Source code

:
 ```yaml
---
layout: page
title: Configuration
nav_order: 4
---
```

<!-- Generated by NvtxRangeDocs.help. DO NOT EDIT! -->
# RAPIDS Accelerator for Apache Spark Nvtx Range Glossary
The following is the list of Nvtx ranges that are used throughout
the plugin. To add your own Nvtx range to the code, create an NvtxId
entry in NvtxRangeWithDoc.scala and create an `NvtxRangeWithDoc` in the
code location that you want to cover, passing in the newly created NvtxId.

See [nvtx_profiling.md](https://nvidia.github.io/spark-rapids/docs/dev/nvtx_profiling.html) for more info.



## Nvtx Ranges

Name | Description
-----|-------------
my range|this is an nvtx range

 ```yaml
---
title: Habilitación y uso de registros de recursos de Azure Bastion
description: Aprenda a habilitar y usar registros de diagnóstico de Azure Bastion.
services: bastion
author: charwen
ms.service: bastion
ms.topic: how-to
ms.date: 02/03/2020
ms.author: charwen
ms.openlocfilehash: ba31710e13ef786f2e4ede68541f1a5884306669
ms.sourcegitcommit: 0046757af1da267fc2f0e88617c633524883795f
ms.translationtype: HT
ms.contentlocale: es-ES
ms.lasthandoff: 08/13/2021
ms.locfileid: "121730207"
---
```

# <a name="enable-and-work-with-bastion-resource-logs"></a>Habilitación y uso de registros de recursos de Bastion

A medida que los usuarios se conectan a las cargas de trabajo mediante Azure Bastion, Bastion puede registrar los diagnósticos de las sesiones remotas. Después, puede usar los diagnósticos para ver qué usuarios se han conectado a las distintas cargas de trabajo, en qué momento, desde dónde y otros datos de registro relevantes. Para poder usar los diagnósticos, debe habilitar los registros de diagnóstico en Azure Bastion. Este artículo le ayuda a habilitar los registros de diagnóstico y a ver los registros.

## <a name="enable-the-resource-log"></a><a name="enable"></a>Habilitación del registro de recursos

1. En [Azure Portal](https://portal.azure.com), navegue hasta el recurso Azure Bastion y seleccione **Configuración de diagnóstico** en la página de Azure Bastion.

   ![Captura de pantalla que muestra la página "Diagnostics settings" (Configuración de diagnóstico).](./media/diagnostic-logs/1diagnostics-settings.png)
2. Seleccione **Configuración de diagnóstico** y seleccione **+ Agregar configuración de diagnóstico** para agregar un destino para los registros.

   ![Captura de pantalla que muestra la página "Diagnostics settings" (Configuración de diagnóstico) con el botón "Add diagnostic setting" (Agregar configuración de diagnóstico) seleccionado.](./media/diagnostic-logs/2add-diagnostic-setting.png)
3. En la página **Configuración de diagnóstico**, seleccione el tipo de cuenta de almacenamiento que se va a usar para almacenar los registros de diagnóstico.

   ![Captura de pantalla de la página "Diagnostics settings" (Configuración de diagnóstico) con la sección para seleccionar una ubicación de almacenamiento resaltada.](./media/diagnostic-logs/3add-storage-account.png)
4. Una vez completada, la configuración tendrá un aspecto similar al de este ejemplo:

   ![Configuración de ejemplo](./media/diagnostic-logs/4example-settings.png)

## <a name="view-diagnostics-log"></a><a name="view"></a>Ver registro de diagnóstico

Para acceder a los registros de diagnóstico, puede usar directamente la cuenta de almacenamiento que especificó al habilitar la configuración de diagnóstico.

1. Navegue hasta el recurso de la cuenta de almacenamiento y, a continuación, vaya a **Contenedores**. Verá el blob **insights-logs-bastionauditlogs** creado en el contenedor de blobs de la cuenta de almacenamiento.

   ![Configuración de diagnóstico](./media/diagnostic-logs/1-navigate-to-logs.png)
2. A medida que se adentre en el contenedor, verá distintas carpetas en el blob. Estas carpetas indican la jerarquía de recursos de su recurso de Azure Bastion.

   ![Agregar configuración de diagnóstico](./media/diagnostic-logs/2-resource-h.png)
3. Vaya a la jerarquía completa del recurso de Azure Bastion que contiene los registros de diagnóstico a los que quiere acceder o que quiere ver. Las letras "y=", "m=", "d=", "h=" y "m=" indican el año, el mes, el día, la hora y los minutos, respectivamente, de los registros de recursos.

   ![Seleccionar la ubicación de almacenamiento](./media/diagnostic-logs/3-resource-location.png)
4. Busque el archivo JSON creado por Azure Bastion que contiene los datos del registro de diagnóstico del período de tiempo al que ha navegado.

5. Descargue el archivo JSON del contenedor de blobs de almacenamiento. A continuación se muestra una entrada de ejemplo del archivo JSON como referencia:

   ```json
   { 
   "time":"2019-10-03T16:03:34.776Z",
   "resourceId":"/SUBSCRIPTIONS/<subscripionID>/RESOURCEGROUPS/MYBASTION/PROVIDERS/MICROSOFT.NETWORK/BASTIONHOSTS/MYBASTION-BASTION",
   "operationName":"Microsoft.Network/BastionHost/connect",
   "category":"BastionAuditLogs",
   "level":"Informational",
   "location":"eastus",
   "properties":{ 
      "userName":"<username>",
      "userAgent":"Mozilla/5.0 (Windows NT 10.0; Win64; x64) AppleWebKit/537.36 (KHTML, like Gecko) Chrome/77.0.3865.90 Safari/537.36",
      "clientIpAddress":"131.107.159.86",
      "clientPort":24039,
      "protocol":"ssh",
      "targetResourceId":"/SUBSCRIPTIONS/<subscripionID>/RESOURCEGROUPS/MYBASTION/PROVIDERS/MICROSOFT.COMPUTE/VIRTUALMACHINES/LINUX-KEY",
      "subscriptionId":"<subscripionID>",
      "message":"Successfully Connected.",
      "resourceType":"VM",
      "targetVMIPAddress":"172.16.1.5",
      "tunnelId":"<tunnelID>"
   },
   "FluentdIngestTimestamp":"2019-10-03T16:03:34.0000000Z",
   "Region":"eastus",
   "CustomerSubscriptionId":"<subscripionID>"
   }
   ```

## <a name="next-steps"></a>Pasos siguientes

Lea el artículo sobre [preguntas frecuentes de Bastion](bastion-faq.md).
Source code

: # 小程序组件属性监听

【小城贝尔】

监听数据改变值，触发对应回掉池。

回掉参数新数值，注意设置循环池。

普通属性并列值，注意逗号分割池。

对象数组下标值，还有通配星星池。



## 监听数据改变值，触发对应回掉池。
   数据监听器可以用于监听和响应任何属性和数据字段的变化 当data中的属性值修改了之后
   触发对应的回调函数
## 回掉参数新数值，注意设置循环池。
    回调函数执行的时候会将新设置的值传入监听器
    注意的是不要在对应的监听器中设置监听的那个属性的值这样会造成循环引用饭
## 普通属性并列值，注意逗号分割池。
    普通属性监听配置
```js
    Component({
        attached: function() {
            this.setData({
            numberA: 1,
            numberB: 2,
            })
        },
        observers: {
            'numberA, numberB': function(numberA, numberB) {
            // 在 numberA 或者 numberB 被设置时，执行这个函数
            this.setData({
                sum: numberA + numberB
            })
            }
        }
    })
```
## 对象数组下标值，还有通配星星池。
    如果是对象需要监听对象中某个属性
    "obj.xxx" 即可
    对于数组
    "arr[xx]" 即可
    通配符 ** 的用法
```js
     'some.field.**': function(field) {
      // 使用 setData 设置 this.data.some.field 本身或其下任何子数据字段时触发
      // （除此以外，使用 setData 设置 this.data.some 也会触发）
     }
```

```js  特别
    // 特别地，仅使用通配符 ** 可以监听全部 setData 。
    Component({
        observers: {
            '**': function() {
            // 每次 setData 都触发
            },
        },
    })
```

============

Taking the line with "## 回掉参数新数值，注意设置循环池。" as the start and the last line of the data above as the end, write out those two lines and every line between them exactly, and only those.

## [Worked solution]
## 回掉参数新数值，注意设置循环池。
    回调函数执行的时候会将新设置的值传入监听器
    注意的是不要在对应的监听器中设置监听的那个属性的值这样会造成循环引用饭
## 普通属性并列值，注意逗号分割池。
    普通属性监听配置
```js
    Component({
        attached: function() {
            this.setData({
            numberA: 1,
            numberB: 2,
            })
        },
        observers: {
            'numberA, numberB': function(numberA, numberB) {
            // 在 numberA 或者 numberB 被设置时，执行这个函数
            this.setData({
                sum: numberA + numberB
            })
            }
        }
    })
```
## 对象数组下标值，还有通配星星池。
    如果是对象需要监听对象中某个属性
    "obj.xxx" 即可
    对于数组
    "arr[xx]" 即可
    通配符 ** 的用法
```js
     'some.field.**': function(field) {
      // 使用 setData 设置 this.data.some.field 本身或其下任何子数据字段时触发
      // （除此以外，使用 setData 设置 this.data.some 也会触发）
     }
```

```js  特别
    // 特别地，仅使用通配符 ** 可以监听全部 setData 。
    Component({
        observers: {
            '**': function() {
            // 每次 setData 都触发
            },
        },
    })
```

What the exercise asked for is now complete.